◆ What you should do: The word to find is "Esempi". State how many lines below contain it, giving only the number.
<<<<
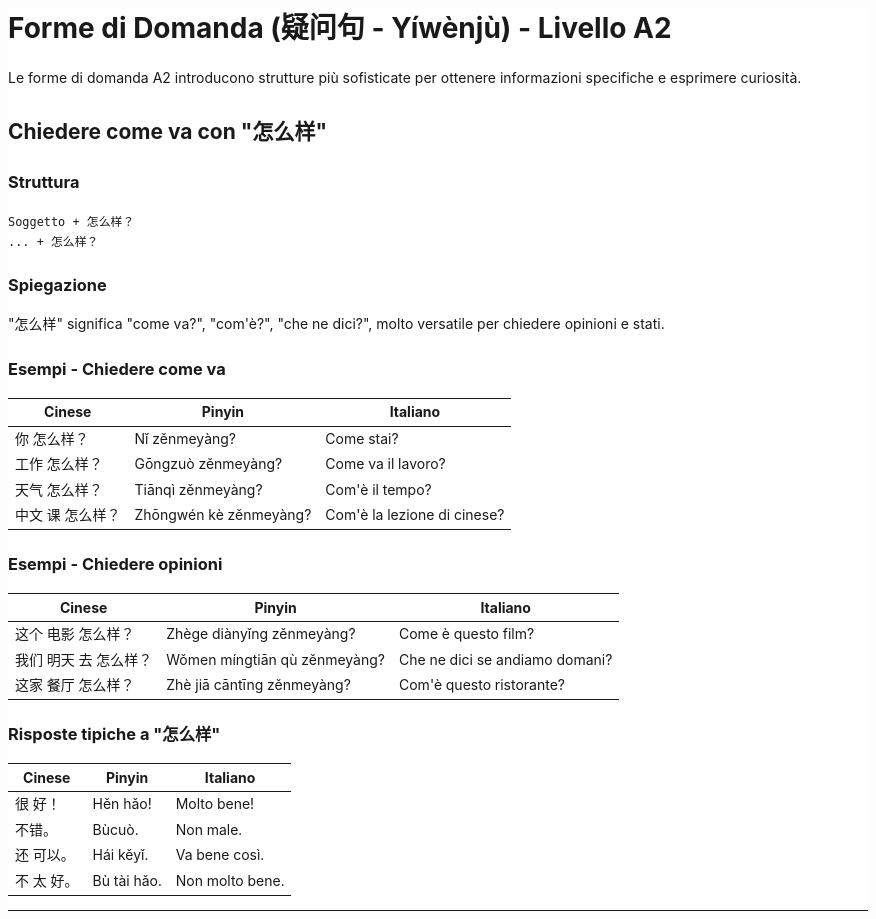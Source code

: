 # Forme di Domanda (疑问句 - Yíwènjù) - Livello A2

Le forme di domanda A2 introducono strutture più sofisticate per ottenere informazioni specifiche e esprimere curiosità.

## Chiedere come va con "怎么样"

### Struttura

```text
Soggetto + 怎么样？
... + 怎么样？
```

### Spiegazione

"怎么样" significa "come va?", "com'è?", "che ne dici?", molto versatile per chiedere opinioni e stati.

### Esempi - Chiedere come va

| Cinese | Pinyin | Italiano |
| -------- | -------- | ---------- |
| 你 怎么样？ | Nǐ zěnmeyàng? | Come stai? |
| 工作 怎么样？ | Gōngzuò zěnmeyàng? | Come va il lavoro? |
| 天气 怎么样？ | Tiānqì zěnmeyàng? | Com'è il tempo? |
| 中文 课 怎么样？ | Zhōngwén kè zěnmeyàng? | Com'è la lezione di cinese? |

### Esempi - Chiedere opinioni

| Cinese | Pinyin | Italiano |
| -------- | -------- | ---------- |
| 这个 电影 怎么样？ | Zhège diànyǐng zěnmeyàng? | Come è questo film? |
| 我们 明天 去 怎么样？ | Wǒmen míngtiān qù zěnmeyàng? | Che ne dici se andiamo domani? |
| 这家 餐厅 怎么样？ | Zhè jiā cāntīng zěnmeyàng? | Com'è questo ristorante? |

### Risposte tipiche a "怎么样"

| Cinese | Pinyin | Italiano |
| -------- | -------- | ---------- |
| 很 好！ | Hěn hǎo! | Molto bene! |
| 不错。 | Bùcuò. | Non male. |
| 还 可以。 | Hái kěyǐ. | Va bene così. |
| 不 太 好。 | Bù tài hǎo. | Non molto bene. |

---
>>>>
◆ Response area: 2